Less frantic, perhaps, than streaming news are the sort of interactive maps and satellite photos on the New York Times website.  These at least provide some crucial, basic facts that can stabilize and focus one’s awareness.  But what real communication is going on in the midst of this torrent that we passively field or manipulate at our leisure?  To what degree is each of us able to sift meaningful (that is, clear, bracing) facts from the turbulence?

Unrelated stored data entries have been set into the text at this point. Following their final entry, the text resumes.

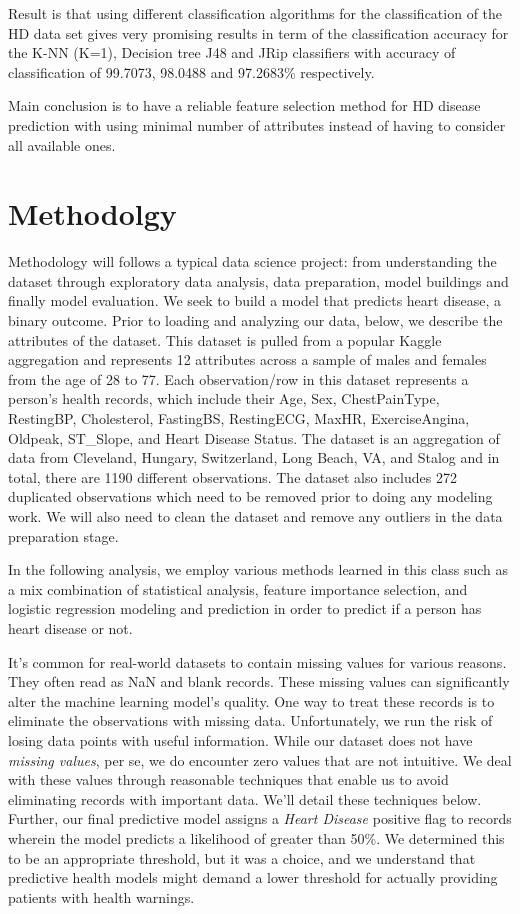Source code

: \documentclass[
]{article}
\begin{document}
Result is that using different classification algorithms for the
classification of the HD data set gives very promising results in term
of the classification accuracy for the K-NN (K=1), Decision tree J48 and
JRip classifiers with accuracy of classification of 99.7073, 98.0488 and
97.2683\% respectively.

Main conclusion is to have a reliable feature selection method for HD
disease prediction with using minimal number of attributes instead of
having to consider all available ones.

\section{Methodolgy}\label{methodolgy}

Methodology will follows a typical data science project: from
understanding the dataset through exploratory data analysis, data
preparation, model buildings and finally model evaluation. We seek to
build a model that predicts heart disease, a binary outcome. Prior to
loading and analyzing our data, below, we describe the attributes of the
dataset. This dataset is pulled from a popular Kaggle aggregation and
represents 12 attributes across a sample of males and females from the
age of 28 to 77. Each observation/row in this dataset represents a
person's health records, which include their Age, Sex, ChestPainType,
RestingBP, Cholesterol, FastingBS, RestingECG, MaxHR, ExerciseAngina,
Oldpeak, ST\_Slope, and Heart Disease Status. The dataset is an
aggregation of data from Cleveland, Hungary, Switzerland, Long Beach,
VA, and Stalog and in total, there are 1190 different observations. The
dataset also includes 272 duplicated observations which need to be
removed prior to doing any modeling work. We will also need to clean the
dataset and remove any outliers in the data preparation stage.

In the following analysis, we employ various methods learned in this
class such as a mix combination of statistical analysis, feature
importance selection, and logistic regression modeling and prediction in
order to predict if a person has heart disease or not.

It's common for real-world datasets to contain missing values for
various reasons. They often read as NaN and blank records. These missing
values can significantly alter the machine learning model's quality. One
way to treat these records is to eliminate the observations with missing
data. Unfortunately, we run the risk of losing data points with useful
information. While our dataset does not have \emph{missing values}, per
se, we do encounter zero values that are not intuitive. We deal with
these values through reasonable techniques that enable us to avoid
eliminating records with important data. We'll detail these techniques
below. Further, our final predictive model assigns a \emph{Heart
Disease} positive flag to records wherein the model predicts a
likelihood of greater than 50\%. We determined this to be an appropriate
threshold, but it was a choice, and we understand that predictive health
models might demand a lower threshold for actually providing patients
with health warnings.
\end{document}
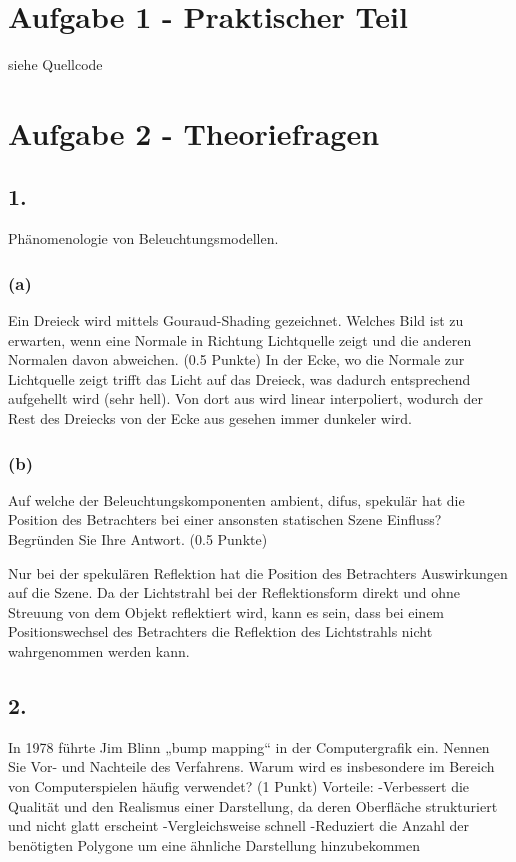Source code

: \documentclass[12pt]{scrreprt}
\begin{document}


\chapter*{Aufgabe 1 - Praktischer Teil}

siehe Quellcode

\chapter*{Aufgabe 2 - Theoriefragen}
\section*{1.}
Phänomenologie von Beleuchtungsmodellen.
\subsection*{(a)}
Ein Dreieck wird mittels Gouraud-Shading gezeichnet. Welches Bild ist zu erwarten, wenn eine Normale in Richtung Lichtquelle zeigt und die anderen Normalen davon abweichen. (0.5 Punkte)
In der Ecke, wo die Normale zur Lichtquelle zeigt trifft das Licht auf das Dreieck, was dadurch entsprechend aufgehellt wird (sehr hell). Von dort aus wird linear interpoliert, wodurch der Rest des Dreiecks von der Ecke aus gesehen immer dunkeler wird.

\subsection*{(b)}
Auf welche der Beleuchtungskomponenten ambient, difus, spekulär hat die Position des Betrachters bei einer ansonsten statischen Szene Einﬂuss? Begründen Sie Ihre Antwort. (0.5 Punkte)

Nur bei der spekulären Reflektion hat die Position des Betrachters Auswirkungen auf die Szene. Da der Lichtstrahl bei der Reflektionsform direkt und ohne Streuung von dem Objekt reflektiert wird, kann es sein, dass bei einem Positionswechsel des Betrachters die Reflektion des Lichtstrahls nicht wahrgenommen werden kann.

\section*{2.}
In 1978 führte Jim Blinn „bump mapping“ in der Computergraﬁk ein. Nennen Sie Vor- und Nachteile des Verfahrens. Warum wird es insbesondere im Bereich von Computerspielen häuﬁg verwendet? (1 Punkt)
Vorteile:
-Verbessert die Qualität und den Realismus einer Darstellung, da deren Oberfläche strukturiert und nicht glatt erscheint
-Vergleichsweise schnell
-Reduziert die Anzahl der benötigten Polygone um eine ähnliche Darstellung hinzubekommen
\end{document}
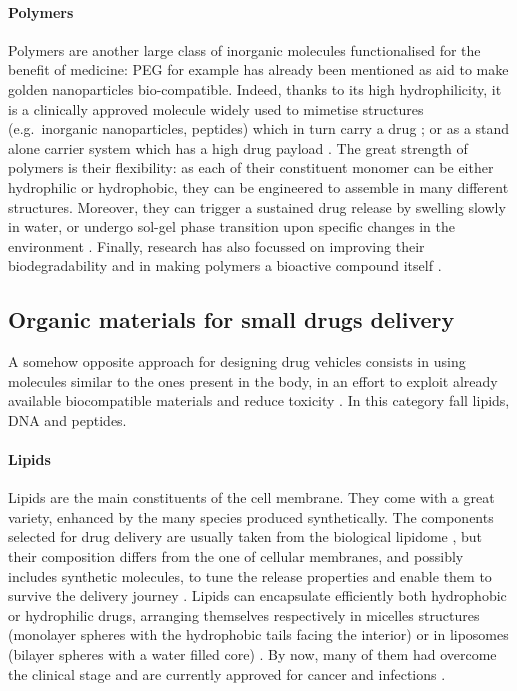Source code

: \paragraph{Polymers} Polymers are another large class of inorganic molecules functionalised for the benefit of medicine: PEG for example has already been mentioned as aid to make golden nanoparticles bio-compatible. Indeed, thanks to its high hydrophilicity, it is a clinically approved molecule widely used to mimetise structures (e.g.\ inorganic nanoparticles, peptides) which in turn carry a drug \cite{Lammers2009}; or as a stand alone carrier system which has a high drug payload \cite{Liechty2010}. The great strength of polymers is their flexibility: as each of their constituent monomer can be either hydrophilic or hydrophobic, they can be engineered to assemble in many different structures\cite{Kawakatsu2004}. Moreover, they can trigger a sustained drug release by swelling slowly in water,\cite{Nicolas2013} or undergo sol-gel phase transition upon specific changes in the environment \cite{Liechty2010}. Finally, research has also focussed on improving their biodegradability \cite{Nair2007} and in making polymers a bioactive compound itself \cite{Rao2018}.


\subsection{Organic materials for small drugs delivery} \label{sec:organic}

A somehow opposite approach for designing drug vehicles consists in using molecules similar to the ones present in the body, in an effort to exploit already available biocompatible materials and reduce toxicity \cite{Yoo2011}. In this category fall lipids, DNA and peptides.

\paragraph{Lipids} Lipids are the main constituents of the cell membrane. They come with a great variety, enhanced by the many species produced synthetically. The components selected for drug delivery are usually taken from the biological lipidome \cite{seeRebuttal}, but their composition differs from the one of cellular membranes, and possibly includes synthetic molecules, to tune the release properties and enable them to survive the delivery journey \cite{Yingchoncharoen2016}. Lipids can encapsulate efficiently both hydrophobic or hydrophilic drugs, arranging themselves respectively in micelles structures (monolayer spheres with the hydrophobic tails facing the interior) or in liposomes (bilayer spheres with a water filled core) \cite{Bunker2016}. By now, many of them had overcome the clinical stage and are currently approved for cancer and infections \cite{Pattni2015paper, Jain2017}.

The net effect of merely receiving this sort of “knowledge” often seems to be a low-level bewilderment, which the brain responds to by bundling the news item and holding it close-by but off to the side, somewhat as I tried to describe at the top of this post.  For reasons that include but also go beyond the very real emergencies in Japan right now, news-of-it-all tends to render one stunned, speechless.  In the past week, I have observed and participated in several exchanges like the one below:

“This Japan stuff is crazy, huh?”

“Yeah, terrible…”  [Beat]

And then, after this beat—an impasse-indicating pause—the conversants are likely to steer themselves abruptly to a new topic, something lighter or closer at hand.  Terrible natural disasters—or “Acts of God” in the pseudo-pious language of the actuary—have been rampant in the past 7 years or so: the cataclysmic 2004 tsunami in the Pacific, Hurricane Katrina, the earthquakes in Haiti and recently New Zealand, to name some of the most destructive. (Of course there are always unnatural disasters going on, too, wars and oppressive regimes and terrible exploitations of people and the environment.)  This is all overwhelming.  So what do we really know about these catastrophes elsewhere, and how are we already—or how do we become, functionally—implicated in them?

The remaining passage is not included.